A year ago, New Brunswick Minister of Post-Secondary Education, Training and Labour Trevor Holder had sounded a hopeful note. On April 7, 2021, he announced on Global News that he anticipated all universities and colleges would return to in-person learning in the fall. Following the usual laissez-faire approach, when and how it is accomplished was left up to individual post-secondary institutions. That is common in the PSE sector from province-to-province right across Canada.

With the latest variant ripping through Canada in the spring of 2022, no one was making confident public predictions for the coming school year.  Canadian higher education soothsayer Ken Steele, CEO of Eduvation, chose a bizarre metaphor of “chewing on nutty fudge” to capture the situation facing most universities and colleges in N.B. and elsewhere.
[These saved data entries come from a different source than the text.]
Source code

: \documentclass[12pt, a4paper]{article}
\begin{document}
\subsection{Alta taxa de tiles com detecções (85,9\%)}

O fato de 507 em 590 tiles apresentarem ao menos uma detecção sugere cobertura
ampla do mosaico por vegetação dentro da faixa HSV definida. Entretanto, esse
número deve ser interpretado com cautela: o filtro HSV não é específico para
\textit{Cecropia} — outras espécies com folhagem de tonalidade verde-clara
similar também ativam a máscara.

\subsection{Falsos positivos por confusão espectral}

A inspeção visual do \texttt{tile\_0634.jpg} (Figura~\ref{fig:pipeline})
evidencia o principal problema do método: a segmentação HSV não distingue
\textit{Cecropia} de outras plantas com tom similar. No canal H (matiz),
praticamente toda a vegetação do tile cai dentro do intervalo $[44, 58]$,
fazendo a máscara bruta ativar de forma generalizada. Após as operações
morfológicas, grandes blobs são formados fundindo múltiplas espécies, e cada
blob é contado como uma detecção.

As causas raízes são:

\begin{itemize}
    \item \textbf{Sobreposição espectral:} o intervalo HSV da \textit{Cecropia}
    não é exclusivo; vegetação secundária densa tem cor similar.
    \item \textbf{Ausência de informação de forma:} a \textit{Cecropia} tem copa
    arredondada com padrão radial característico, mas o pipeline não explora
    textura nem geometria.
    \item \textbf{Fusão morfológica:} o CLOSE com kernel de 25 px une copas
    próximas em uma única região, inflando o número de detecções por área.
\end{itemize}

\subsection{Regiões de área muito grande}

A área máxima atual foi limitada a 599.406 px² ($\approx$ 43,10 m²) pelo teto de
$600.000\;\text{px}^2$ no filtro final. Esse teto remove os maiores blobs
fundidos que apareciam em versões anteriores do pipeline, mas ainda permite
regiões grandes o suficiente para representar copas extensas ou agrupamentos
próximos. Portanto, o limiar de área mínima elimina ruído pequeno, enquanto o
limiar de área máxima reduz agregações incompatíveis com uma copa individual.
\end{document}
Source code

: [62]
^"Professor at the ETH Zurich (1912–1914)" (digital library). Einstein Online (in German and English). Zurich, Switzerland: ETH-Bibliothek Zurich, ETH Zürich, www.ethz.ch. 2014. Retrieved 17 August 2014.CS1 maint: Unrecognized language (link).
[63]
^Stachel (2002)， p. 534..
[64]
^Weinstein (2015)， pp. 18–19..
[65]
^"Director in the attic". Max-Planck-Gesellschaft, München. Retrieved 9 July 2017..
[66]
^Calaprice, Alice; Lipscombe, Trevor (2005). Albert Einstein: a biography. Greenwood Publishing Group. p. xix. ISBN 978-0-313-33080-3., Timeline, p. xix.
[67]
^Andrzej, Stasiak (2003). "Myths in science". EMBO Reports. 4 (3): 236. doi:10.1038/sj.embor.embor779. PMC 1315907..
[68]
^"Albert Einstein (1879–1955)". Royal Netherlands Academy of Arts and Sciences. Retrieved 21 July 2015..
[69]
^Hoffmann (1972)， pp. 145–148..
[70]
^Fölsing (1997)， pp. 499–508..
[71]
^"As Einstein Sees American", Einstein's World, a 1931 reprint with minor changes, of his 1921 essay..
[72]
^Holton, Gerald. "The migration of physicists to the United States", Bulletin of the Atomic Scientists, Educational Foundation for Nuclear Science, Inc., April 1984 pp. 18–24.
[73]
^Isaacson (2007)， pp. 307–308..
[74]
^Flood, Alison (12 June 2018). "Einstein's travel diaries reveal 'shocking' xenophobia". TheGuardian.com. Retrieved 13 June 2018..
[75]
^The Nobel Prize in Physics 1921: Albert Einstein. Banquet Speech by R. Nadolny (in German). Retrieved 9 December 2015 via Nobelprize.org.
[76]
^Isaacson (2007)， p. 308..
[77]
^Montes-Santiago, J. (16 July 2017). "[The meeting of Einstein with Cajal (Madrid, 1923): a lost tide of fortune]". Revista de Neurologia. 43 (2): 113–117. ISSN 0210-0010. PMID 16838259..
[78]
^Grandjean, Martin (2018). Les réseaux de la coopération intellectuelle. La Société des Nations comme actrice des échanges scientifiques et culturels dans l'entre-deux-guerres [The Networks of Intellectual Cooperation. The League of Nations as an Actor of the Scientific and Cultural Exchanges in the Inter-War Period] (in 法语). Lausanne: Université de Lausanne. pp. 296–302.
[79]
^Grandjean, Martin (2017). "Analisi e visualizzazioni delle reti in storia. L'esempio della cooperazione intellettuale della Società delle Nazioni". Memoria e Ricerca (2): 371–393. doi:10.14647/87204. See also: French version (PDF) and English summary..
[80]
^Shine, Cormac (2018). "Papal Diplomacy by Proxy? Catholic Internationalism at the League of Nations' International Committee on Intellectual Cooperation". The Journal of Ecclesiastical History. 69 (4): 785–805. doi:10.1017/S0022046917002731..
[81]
“The transition from pandemic to endemic is proving to be sticky, slow-moving and prone to unexpected crunches!” he wrote in his May 12 Eduvation Blog post. “Compared to the quick, clean ‘pivot’ in early 2020, the way OUT of pandemic is proving far more confusing.”

Managing university faculty is often likened to herding cats and, after two years of adapting to new routines, something unexpected was happening, again.  Getting everyone back to in-person teaching was now a sticking point.  University and college leaders, including the deans of education, were facing what Steele aptly described as “the challenges of encouraging (or, alternatively, resisting) a full return to campus this spring, and small wonder – the risks remain nebulous and unclear to most of us.”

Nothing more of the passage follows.